Assignment:
Nothing but a number should be given: how many lines in the listing contain the word "podcast".

◇ ◇ ◇ ◇ ◇ ◇ ◇

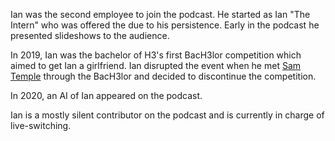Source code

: Ian was the second employee to join the podcast. He started as Ian "The Intern" who was offered the due to his persistence. Early in the podcast
he presented slideshows to the audience.

In 2019, Ian was the bachelor of H3's first BacH3lor competition which aimed to get Ian a girlfriend. Ian disrupted the event when he met [Sam Temple](/people/stemple) through the BacH3lor and decided to discontinue the competition.

In 2020, an AI of Ian appeared on the podcast.

Ian is a mostly silent contributor on the podcast and is currently in charge of live-switching.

◇ ◇ ◇ ◇ ◇ ◇ ◇

Answer box:
3